--- DATA FOR THIS TASK Enclosed Below ---

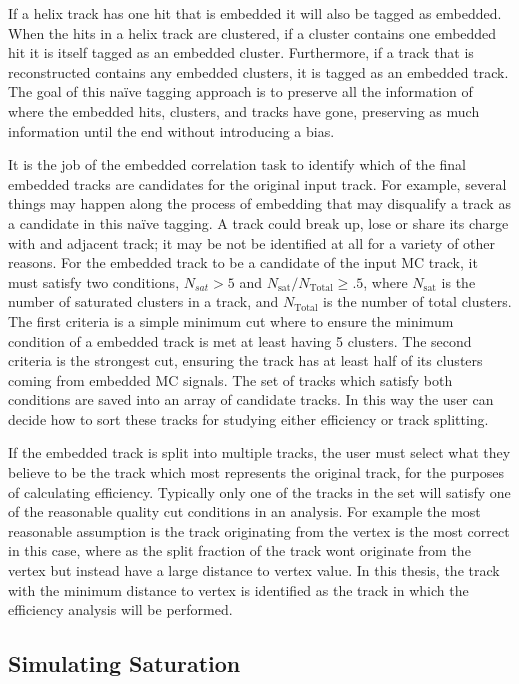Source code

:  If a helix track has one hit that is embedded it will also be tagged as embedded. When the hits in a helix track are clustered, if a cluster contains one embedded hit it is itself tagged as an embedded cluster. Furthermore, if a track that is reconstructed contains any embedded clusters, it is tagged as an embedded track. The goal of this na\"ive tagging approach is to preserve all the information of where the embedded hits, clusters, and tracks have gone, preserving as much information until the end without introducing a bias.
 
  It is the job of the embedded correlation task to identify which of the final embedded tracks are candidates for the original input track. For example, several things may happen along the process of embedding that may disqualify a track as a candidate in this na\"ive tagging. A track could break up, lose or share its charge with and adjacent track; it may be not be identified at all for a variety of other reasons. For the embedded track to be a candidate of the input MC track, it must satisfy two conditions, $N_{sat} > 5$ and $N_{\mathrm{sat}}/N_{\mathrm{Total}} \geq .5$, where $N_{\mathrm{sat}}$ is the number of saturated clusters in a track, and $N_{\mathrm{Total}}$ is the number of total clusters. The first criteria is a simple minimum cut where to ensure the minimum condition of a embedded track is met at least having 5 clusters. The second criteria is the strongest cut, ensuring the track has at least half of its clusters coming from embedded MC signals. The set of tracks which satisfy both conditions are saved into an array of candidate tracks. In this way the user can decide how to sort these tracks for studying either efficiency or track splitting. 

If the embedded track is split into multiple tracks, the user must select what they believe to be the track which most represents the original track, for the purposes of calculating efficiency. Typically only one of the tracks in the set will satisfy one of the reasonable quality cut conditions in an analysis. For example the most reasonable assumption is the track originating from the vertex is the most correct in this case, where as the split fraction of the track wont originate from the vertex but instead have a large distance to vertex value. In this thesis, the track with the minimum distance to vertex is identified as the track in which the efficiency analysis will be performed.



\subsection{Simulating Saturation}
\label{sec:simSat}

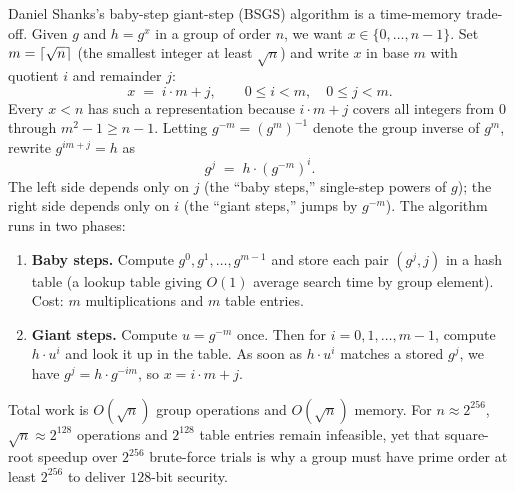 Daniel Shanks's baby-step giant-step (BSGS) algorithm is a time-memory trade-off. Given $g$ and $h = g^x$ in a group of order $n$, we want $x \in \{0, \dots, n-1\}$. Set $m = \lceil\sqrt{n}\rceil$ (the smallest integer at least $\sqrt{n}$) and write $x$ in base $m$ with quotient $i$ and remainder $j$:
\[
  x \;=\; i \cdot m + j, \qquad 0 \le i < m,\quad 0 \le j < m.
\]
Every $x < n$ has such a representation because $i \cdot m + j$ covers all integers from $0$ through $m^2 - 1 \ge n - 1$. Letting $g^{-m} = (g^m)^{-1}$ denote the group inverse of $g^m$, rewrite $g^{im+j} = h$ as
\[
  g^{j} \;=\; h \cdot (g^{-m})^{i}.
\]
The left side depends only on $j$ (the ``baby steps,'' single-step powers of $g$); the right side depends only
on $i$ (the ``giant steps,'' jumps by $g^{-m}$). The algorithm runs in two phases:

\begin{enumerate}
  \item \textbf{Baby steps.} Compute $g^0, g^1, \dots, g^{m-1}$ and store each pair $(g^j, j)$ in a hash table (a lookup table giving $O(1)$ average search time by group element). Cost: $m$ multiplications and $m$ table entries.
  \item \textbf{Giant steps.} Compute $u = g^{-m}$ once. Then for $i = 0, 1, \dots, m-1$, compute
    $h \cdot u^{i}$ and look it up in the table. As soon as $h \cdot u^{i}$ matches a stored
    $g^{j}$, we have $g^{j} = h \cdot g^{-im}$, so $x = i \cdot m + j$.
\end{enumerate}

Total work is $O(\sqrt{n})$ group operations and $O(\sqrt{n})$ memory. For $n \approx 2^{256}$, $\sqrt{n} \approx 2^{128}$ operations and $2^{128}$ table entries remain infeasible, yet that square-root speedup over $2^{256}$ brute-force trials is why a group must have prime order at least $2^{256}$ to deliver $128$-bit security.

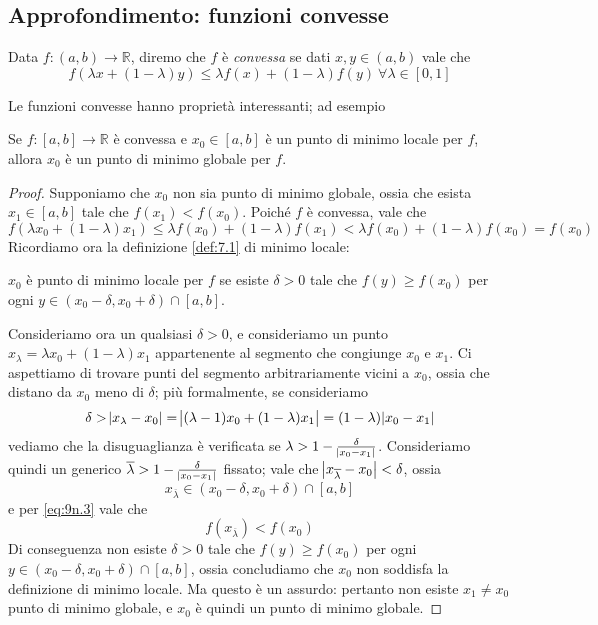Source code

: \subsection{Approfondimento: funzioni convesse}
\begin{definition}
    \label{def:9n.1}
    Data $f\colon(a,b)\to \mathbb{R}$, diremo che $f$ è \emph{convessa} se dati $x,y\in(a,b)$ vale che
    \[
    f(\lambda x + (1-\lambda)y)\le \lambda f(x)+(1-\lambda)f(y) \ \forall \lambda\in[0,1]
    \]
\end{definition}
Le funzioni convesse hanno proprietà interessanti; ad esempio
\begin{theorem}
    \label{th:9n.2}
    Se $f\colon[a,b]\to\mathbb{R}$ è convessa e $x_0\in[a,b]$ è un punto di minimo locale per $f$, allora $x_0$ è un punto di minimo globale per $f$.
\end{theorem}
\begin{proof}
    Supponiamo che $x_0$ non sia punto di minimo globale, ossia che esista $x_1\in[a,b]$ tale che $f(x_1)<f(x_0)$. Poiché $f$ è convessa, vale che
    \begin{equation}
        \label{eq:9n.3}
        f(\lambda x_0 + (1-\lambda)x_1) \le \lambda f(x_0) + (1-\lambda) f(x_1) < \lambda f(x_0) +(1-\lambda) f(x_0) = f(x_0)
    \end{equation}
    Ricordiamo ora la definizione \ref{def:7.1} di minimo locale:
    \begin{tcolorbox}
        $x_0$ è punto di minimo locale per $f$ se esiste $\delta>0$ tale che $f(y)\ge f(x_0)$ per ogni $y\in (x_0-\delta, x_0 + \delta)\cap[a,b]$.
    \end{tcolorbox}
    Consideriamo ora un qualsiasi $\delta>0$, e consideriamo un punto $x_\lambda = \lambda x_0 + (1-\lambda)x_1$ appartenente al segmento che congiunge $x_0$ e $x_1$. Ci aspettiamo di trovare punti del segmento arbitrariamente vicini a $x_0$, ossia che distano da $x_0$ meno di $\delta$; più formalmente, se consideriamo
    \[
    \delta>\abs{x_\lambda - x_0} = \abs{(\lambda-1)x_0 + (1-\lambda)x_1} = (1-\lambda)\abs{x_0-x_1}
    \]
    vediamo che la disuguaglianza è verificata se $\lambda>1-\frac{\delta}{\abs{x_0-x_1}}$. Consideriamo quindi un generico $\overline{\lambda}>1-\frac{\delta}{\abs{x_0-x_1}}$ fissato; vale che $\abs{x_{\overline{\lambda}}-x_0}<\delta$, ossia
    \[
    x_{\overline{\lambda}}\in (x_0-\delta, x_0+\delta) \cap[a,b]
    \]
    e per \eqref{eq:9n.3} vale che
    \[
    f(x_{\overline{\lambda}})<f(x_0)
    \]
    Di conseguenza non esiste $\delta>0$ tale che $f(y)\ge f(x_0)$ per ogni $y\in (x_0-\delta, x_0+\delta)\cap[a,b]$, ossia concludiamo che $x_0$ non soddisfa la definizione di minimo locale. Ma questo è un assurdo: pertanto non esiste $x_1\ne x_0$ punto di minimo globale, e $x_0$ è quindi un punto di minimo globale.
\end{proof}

--- End of Enclosed DATA FOR THIS TASK ---
--- DATA FOR THIS TASK Enclosed Below ---

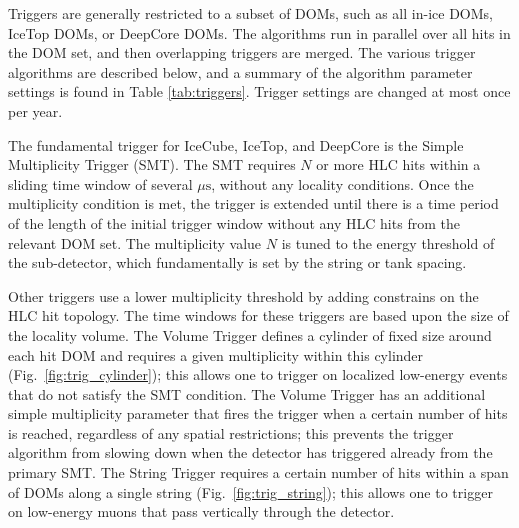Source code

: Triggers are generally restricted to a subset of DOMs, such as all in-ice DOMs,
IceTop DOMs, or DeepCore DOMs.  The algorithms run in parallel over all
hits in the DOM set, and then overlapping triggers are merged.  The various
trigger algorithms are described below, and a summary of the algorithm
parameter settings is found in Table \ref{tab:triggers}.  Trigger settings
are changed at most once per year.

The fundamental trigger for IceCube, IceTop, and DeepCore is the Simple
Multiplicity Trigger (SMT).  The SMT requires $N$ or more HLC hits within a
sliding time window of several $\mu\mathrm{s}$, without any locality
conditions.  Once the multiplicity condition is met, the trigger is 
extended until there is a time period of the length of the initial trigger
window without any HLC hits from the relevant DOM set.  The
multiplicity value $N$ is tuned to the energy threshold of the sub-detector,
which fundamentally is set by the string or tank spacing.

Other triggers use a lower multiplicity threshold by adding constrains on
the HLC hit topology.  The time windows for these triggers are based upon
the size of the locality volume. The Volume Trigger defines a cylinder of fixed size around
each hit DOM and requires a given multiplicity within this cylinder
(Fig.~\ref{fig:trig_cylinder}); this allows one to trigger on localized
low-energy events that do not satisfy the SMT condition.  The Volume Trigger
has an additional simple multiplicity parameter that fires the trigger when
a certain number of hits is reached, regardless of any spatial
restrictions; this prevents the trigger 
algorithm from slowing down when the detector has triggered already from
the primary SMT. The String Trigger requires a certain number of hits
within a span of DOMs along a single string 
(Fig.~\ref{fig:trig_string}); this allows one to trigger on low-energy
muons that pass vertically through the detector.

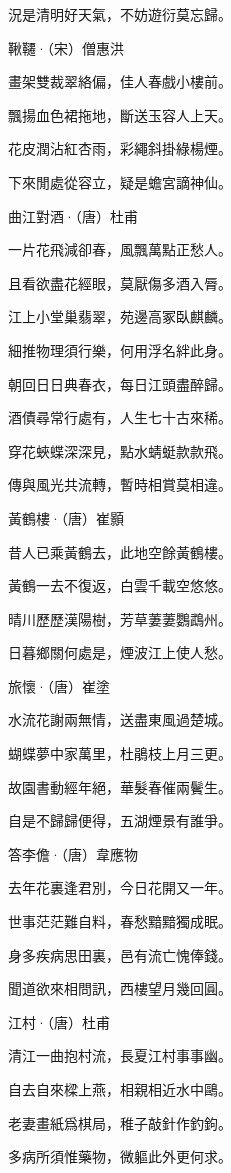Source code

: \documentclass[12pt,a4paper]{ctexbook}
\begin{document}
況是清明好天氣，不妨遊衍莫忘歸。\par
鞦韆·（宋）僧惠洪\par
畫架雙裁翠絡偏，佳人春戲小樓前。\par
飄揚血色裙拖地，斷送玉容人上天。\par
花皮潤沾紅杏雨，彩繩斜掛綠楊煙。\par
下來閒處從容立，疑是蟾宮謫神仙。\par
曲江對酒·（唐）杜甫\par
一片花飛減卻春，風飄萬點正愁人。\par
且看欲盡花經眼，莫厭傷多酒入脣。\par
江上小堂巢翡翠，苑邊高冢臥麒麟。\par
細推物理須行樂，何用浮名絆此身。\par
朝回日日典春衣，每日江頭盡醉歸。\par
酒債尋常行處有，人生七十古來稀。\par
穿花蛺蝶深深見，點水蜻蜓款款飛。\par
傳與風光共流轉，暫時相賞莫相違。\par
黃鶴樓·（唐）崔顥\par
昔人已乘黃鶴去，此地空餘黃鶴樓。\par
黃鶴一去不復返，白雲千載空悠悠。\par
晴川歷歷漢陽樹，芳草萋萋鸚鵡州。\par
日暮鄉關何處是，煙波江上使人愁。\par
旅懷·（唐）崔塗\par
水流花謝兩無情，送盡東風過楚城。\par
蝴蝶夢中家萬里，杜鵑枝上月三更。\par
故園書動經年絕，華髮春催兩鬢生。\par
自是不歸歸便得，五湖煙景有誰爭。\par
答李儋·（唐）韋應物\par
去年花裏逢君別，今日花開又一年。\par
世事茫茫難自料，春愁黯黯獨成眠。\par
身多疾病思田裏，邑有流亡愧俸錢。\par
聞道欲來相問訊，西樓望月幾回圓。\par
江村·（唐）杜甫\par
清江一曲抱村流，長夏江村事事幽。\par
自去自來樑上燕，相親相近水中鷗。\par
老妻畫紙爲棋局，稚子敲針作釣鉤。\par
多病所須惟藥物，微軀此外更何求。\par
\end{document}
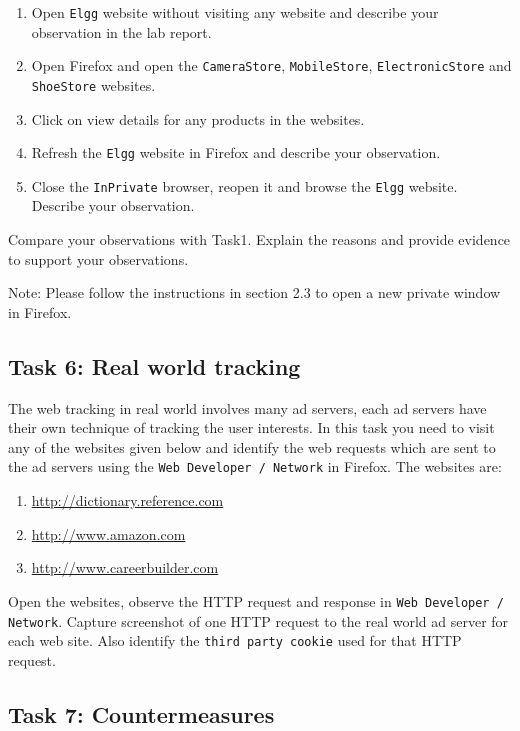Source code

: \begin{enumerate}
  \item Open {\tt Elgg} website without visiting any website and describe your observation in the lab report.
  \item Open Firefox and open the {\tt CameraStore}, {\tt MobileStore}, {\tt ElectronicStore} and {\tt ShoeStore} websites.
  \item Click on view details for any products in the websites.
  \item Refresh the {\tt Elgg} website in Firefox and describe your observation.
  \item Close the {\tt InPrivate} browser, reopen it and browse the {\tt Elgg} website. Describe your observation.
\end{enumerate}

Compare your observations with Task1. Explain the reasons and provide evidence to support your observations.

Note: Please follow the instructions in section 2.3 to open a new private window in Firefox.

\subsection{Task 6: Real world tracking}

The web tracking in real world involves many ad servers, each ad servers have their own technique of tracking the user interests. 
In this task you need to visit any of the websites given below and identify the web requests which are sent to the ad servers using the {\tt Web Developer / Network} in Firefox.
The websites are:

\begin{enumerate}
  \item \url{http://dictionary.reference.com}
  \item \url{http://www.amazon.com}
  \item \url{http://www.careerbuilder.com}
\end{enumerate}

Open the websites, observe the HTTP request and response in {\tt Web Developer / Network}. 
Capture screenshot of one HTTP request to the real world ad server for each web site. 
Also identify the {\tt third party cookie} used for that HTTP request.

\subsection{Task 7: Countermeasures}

--- End of Enclosed DATA FOR THIS TASK ---
--- DATA FOR THIS TASK Enclosed Below ---

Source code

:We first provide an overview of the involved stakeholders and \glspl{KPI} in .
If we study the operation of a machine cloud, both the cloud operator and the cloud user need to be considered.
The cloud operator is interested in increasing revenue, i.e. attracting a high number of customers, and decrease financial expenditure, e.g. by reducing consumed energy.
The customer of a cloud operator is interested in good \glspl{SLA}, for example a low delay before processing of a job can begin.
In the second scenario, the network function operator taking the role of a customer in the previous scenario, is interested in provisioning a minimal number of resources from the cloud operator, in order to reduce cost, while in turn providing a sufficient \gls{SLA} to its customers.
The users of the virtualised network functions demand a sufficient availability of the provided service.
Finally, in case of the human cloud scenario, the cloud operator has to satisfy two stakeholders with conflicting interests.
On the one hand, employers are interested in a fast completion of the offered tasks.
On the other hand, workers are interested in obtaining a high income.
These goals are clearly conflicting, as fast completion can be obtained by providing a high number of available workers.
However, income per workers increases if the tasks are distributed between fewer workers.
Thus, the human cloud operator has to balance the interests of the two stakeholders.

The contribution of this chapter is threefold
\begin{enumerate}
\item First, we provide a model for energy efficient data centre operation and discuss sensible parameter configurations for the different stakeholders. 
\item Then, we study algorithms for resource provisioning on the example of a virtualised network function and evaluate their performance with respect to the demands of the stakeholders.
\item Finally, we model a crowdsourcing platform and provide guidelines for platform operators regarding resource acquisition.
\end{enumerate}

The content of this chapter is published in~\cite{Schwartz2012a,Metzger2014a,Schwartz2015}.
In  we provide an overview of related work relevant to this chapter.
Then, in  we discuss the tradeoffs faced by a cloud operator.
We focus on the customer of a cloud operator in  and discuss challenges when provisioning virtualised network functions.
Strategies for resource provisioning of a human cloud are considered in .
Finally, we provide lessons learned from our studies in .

--- End of Enclosed DATA FOR THIS TASK ---

YOUR ASSIGNMENT ->
Within the data above, tally every line that has "hand" in it. Answer with the number only.

RESULT ->
2